[Enhance] resolve some lint issues

nil0x9 · nil0x9 · commit e557bee31ca4 · 2025-11-18T23:32:03.000+08:00
[Fix] fix rms_norm no_grad
diff --git a/xtuner/v1/float8/float8_ops.py b/xtuner/v1/float8/float8_ops.py
@@ -165,4 +165,4 @@ def float8_desugar_data_and_scale_op(aten_op, args, kwargs=None):
         args[0]._orig_dtype,
         args[0]._scaling_granularity,
         args[0]._group_size,
-    )
+    )
diff --git a/xtuner/v1/model/moe/moe.py b/xtuner/v1/model/moe/moe.py
@@ -465,14 +465,14 @@ def _micro_batch_forward(
 
             router_logits_dict: dict[str, torch.Tensor] = {}
             layer_names = list(router_logits_list[0].keys())
-            
+
             for layer_name in layer_names:
                 layer_router_logits_list: list[torch.Tensor] = []

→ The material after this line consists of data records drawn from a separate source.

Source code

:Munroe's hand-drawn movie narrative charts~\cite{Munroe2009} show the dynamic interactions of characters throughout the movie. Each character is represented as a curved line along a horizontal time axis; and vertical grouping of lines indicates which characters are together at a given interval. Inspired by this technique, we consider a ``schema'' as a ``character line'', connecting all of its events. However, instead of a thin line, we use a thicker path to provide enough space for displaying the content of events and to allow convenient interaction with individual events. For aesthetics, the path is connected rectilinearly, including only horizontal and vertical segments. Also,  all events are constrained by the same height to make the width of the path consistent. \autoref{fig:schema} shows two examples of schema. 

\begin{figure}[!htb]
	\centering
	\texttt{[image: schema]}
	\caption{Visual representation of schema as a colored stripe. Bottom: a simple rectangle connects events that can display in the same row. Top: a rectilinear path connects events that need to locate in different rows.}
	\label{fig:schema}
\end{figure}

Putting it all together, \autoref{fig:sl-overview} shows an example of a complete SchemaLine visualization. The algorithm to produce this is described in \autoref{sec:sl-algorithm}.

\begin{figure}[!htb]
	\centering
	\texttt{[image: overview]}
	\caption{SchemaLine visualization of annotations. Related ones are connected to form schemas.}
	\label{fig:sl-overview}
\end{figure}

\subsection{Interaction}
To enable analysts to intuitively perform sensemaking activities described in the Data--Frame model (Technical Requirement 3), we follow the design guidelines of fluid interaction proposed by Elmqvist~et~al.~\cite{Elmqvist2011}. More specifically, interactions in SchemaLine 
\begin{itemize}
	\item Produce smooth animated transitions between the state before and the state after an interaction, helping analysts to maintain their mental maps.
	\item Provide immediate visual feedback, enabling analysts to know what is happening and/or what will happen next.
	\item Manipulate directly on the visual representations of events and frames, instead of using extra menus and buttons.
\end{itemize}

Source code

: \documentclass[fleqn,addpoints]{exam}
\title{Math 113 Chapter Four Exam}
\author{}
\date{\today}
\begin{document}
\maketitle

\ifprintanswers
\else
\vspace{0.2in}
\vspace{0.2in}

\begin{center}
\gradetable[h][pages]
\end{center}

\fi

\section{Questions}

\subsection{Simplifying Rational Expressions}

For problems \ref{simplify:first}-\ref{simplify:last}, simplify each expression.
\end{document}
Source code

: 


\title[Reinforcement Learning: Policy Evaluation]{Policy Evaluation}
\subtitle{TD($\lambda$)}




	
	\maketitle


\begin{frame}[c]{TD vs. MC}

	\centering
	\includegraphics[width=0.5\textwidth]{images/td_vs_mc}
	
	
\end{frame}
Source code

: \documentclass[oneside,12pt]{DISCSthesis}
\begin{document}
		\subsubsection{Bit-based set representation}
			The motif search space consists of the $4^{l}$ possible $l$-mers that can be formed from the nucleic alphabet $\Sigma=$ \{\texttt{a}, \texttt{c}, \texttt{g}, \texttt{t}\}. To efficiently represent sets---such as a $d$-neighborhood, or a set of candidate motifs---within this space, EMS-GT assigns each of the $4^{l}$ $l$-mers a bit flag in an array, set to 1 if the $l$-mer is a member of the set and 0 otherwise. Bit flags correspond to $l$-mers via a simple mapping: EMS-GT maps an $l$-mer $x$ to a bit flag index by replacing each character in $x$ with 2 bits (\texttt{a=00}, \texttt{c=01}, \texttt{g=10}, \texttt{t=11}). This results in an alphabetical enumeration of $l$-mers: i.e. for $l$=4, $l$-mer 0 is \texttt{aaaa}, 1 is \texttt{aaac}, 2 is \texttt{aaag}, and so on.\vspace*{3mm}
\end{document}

                 for micro_batch_idx in range(len(seq_ctx_list)):
                     layer_router_logits_list.append(router_logits_list[micro_batch_idx][layer_name].clone().detach())
                 router_logits = torch.stack(layer_router_logits_list, dim=0).unsqueeze(0)
                 router_logits_dict["router_logits"] = router_logits
-            
+
             output["router_logits"] = router_logits_dict
 
         return MoEModelOutputs(**output, logits=final_logits)  # type: ignore[typeddict-item]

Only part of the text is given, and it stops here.